-- EXERCISE --
When the string "find" is part of a line below, that line should be copied.

RECORDS FOR THE EXERCISE: Begin

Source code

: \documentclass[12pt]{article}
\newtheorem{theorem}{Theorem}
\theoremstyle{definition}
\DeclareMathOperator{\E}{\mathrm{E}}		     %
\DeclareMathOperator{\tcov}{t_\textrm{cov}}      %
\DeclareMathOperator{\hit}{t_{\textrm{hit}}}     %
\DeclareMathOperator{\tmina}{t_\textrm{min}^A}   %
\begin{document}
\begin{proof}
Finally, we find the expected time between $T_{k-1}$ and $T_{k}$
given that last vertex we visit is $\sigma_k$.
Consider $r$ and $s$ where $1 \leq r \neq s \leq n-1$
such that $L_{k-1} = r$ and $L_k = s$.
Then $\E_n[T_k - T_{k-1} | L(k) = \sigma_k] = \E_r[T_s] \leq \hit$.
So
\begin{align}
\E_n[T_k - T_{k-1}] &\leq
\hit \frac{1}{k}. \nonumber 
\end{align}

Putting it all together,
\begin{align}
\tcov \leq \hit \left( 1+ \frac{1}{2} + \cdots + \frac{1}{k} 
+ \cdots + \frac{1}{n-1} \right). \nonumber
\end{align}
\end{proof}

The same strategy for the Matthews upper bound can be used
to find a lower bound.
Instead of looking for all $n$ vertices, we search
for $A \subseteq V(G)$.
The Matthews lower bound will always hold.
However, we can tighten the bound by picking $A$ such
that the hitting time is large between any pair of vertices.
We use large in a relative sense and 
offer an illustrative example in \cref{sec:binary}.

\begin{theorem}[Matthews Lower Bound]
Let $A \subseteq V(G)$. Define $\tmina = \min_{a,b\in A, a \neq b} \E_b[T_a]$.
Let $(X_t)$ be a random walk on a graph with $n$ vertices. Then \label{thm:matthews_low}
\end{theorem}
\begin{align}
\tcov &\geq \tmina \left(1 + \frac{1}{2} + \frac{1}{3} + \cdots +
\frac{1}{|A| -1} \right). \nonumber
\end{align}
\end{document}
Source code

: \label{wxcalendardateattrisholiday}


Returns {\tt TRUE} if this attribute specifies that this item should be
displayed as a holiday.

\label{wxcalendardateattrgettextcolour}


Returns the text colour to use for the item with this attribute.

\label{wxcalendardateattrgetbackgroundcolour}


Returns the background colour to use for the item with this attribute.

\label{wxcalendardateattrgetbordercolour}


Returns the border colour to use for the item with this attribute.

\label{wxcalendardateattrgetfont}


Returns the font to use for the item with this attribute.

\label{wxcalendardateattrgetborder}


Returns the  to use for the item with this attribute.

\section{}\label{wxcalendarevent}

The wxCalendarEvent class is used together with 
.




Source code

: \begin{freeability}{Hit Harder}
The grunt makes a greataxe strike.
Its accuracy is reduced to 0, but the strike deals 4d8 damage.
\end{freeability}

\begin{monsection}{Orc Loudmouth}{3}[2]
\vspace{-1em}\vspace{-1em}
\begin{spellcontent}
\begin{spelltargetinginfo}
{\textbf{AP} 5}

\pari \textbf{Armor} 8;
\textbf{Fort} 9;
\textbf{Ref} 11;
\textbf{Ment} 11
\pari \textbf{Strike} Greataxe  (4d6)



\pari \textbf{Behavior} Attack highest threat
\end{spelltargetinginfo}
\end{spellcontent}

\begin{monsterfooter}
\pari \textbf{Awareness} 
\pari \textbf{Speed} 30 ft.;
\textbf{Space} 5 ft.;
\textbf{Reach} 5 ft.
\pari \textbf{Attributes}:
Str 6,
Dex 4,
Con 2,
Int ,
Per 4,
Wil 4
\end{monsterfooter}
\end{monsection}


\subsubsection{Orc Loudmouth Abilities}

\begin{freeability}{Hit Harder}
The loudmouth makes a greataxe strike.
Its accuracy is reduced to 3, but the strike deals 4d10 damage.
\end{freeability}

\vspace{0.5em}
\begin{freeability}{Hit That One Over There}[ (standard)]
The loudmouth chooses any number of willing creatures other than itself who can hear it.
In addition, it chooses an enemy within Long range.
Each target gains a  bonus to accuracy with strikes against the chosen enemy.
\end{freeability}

RECORDS FOR THE EXERCISE: End

-- SOLUTION --
Finally, we find the expected time between $T_{k-1}$ and $T_{k}$
to find a lower bound.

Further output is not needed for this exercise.